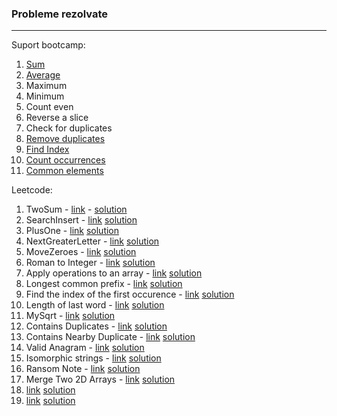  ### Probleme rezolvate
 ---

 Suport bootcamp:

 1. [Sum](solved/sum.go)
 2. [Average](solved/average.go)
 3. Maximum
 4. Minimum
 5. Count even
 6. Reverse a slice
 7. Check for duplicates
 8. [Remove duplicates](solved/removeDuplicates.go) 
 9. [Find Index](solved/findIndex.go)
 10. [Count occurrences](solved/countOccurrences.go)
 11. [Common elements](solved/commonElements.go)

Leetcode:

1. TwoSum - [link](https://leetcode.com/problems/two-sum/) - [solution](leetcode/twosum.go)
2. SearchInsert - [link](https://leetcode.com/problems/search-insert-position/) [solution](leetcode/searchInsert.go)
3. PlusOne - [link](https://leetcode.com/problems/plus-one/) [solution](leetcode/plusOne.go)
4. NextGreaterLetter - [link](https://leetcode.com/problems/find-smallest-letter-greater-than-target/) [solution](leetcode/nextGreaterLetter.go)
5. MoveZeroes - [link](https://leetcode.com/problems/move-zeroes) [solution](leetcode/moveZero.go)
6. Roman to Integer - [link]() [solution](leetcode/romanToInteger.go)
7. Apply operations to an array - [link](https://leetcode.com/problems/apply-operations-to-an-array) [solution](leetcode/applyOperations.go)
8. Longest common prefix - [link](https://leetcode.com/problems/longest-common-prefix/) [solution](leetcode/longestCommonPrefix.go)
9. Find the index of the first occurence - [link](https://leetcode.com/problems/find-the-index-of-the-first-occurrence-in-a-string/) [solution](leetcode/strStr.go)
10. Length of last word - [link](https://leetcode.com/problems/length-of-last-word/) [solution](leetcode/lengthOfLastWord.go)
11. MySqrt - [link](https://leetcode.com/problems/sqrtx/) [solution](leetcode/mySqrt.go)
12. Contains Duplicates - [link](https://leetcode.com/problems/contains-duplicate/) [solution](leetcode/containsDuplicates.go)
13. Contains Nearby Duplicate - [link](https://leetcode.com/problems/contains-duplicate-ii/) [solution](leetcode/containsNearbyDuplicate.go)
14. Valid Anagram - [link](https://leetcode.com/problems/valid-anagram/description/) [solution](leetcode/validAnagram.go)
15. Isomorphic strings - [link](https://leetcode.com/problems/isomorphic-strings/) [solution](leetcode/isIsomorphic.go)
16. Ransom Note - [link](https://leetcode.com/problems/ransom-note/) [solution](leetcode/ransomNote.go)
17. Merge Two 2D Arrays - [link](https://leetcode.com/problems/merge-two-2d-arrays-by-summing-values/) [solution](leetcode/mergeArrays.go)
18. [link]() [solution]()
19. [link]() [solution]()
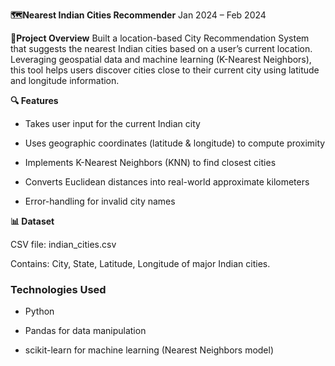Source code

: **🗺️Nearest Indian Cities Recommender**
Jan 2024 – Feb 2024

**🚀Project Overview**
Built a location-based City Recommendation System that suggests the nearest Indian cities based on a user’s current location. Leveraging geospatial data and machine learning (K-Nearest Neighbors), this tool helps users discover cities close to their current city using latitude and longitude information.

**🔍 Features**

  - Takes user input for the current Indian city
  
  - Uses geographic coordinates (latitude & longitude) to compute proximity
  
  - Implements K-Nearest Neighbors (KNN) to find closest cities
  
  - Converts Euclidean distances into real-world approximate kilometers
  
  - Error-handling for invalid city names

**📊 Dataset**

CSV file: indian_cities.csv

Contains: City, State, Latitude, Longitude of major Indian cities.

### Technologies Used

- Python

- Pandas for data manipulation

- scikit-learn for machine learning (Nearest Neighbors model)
++++
◆ Task to complete:
Which lines run from the one holding "15. Isomorphic strings" through the one holding "16. Ransom Note" in the records above? Repeat them exactly, both included, and nothing more.

◆ Answer section:
15. Isomorphic strings - [link](https://leetcode.com/problems/isomorphic-strings/) [solution](leetcode/isIsomorphic.go)
16. Ransom Note - [link](https://leetcode.com/problems/ransom-note/) [solution](leetcode/ransomNote.go)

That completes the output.